_WORK TO COMPLETE_.
For this exercise, copy each line of the records that contains the word "caption".

[Document images with source code]
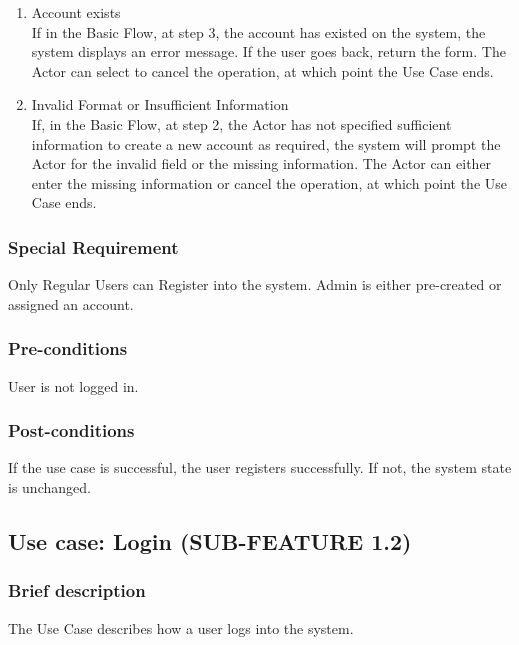 \begin{enumerate}[label=(\roman*)]
    \item Account exists \\
If in the Basic Flow, at step 3, the account has existed on the system, the system displays an error message. If the user goes back, return the form. The Actor can select to cancel the operation, at which point the Use Case ends.
    \item Invalid Format or Insufficient Information \\
If, in the Basic Flow, at step 2, the Actor has not specified sufficient information to create a new account as required, the system will prompt the Actor for the invalid field or the missing information. The Actor can either enter the missing information or cancel the operation, at which point the Use Case ends.
\end{enumerate}

\subsubsection{Special Requirement}
Only Regular Users can Register into the system. Admin is either pre-created or assigned an account. 
\subsubsection{Pre-conditions}
User is not logged in.
\subsubsection{Post-conditions}
If the use case is successful, the user registers successfully. If not, the system state is unchanged.

\subsection{Use case: Login (SUB-FEATURE 1.2)}
\subsubsection{Brief description}
The Use Case describes how a user logs into the system.
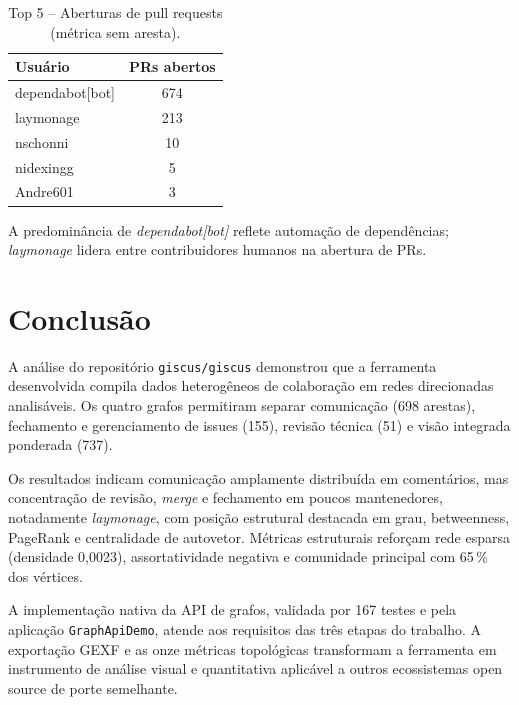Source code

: \documentclass[12pt]{article}
\begin{document}
\begin{table}[H]
\centering
\caption{Top 5 -- Aberturas de pull requests (métrica sem aresta).}
\small
\begin{tabular}{|l|c|}
\hline
\textbf{Usuário} & \textbf{PRs abertos} \\
\hline dependabot[bot] & 674 \\
\hline laymonage & 213 \\
\hline nschonni & 10 \\
\hline nidexingg & 5 \\
\hline Andre601 & 3 \\
\hline
\end{tabular}
\label{tab:prs}
\end{table}

A predominância de \textit{dependabot[bot]} reflete automação de dependências; \textit{laymonage} lidera entre contribuidores humanos na abertura de PRs.

\section{Conclusão}
A análise do repositório \texttt{giscus/giscus} demonstrou que a ferramenta desenvolvida compila dados heterogêneos de colaboração em redes direcionadas analisáveis. Os quatro grafos permitiram separar comunicação (698 arestas), fechamento e gerenciamento de issues (155), revisão técnica (51) e visão integrada ponderada (737).

Os resultados indicam comunicação amplamente distribuída em comentários, mas concentração de revisão, \textit{merge} e fechamento em poucos mantenedores, notadamente \textit{laymonage}, com posição estrutural destacada em grau, betweenness, PageRank e centralidade de autovetor. Métricas estruturais reforçam rede esparsa (densidade 0,0023), assortatividade negativa e comunidade principal com 65\,\% dos vértices.

A implementação nativa da API de grafos, validada por 167 testes e pela aplicação \texttt{GraphApiDemo}, atende aos requisitos das três etapas do trabalho. A exportação GEXF e as onze métricas topológicas transformam a ferramenta em instrumento de análise visual e quantitativa aplicável a outros ecossistemas open source de porte semelhante.



\end{document}
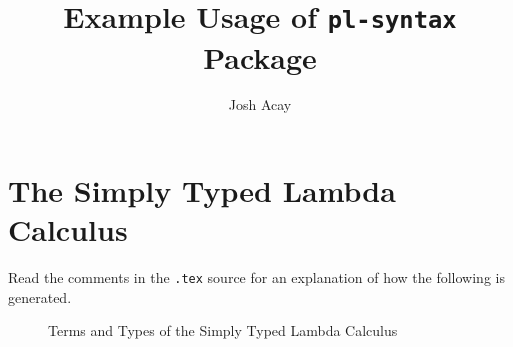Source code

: \documentclass{article}
\title{Example Usage of \texttt{pl-syntax} Package}
\author{Josh Acay}
\begin{document}
\maketitle

\section{The Simply Typed Lambda Calculus}

Read the comments in the \texttt{.tex} source for an explanation of how
the following is generated.

\begin{figure}[h]
  \begin{syntax}
    


    \separate

    \category[Types]{\tau}

    \category[Contexts]{\Gamma}
  \end{syntax}

  \caption{Terms and Types of the Simply Typed Lambda Calculus}
  \label{fig:abstract-syntax}
\end{figure}  
\end{document}
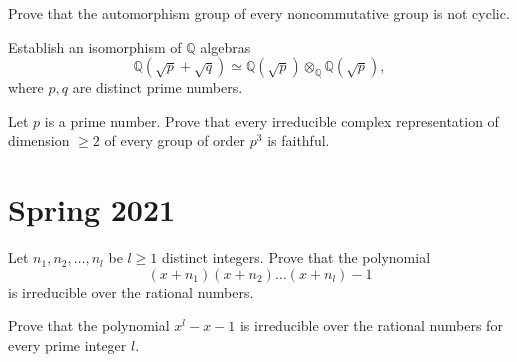 \documentclass[openany]{book}
\begin{document}
\begin{prob}
    Prove that the automorphism group of every noncommutative group is not cyclic.
\end{prob}


\begin{prob}
    Establish an isomorphism of \(\mathbb{Q}\) algebras 
    \[\mathbb{Q}(\sqrt{p} + \sqrt{q}) \simeq \mathbb{Q}(\sqrt{p}) \otimes_{\mathbb{Q}} \mathbb{Q}(\sqrt{p}),\] 
    where \(p, q\) are distinct prime numbers.
\end{prob}


\begin{prob}
    Let \(p\) is a prime number. Prove that every irreducible complex representation of dimension \(\geq 2\) of every group of order \(p^3\) is faithful.
\end{prob}




\chapter{Spring 2021}


\begin{prob}
    Let \(n_{1}, n_{2}, \ldots, n_{l}\) be \(l \geq 1\) distinct integers. Prove that the polynomial 
    \[(x + n_{1})(x + n_{2}) \ldots (x + n_{l}) - 1\] 
    is irreducible over the rational numbers.
\end{prob}


\begin{prob}
    Prove that the polynomial \(x^{l} - x - 1\) is irreducible over the rational numbers for every prime integer \(l\).
\end{prob}
\end{document}
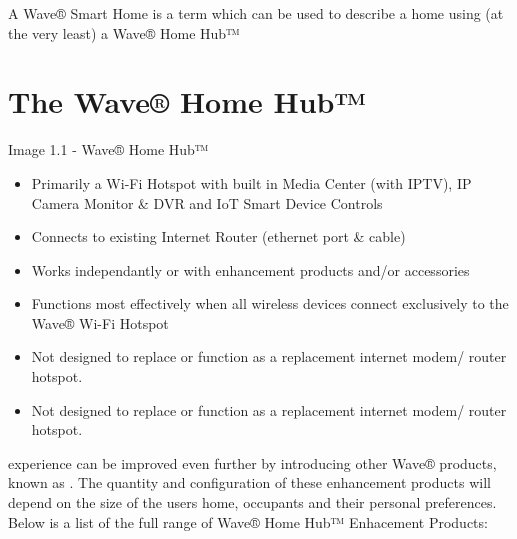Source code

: \documentclass[letterpaper,10pt,english]{sphinxmanual}
\begin{document}
A Wave® Smart Home is a term which can be used to describe a home using (at the very least) a Wave® Home Hub™


\section{The Wave® Home Hub™}
\label{\detokenize{introduction:the-wave-home-hub}}
Image 1.1 - Wave® Home Hub™

\noindent{}

\begin{itemize}
\item {} 
Primarily a Wi-Fi Hotspot with built in Media Center (with IPTV), IP Camera Monitor \& DVR and IoT Smart Device Controls

\item {} 
Connects to existing Internet Router (ethernet port \& cable)

\item {} 
Works independantly or with enhancement products and/or accessories

\item {} 
Functions most effectively when all wireless devices connect exclusively to the Wave® Wi-Fi Hotspot

\item {} 
Not designed to replace or function as a replacement internet modem/ router hotspot.

\item {} 
Not designed to replace or function as a replacement internet modem/ router hotspot.

\end{itemize}

 experience can be improved even further by introducing other Wave® products, known as . The quantity and configuration of these enhancement products will depend on the size of the users home, occupants and their personal preferences. Below is a list of the full range of Wave® Home Hub™ Enhacement Products:
\end{document}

_OUTPUT BELOW_.
\caption{Top 5 -- Aberturas de pull requests (métrica sem aresta).}
  \caption{Terms and Types of the Simply Typed Lambda Calculus}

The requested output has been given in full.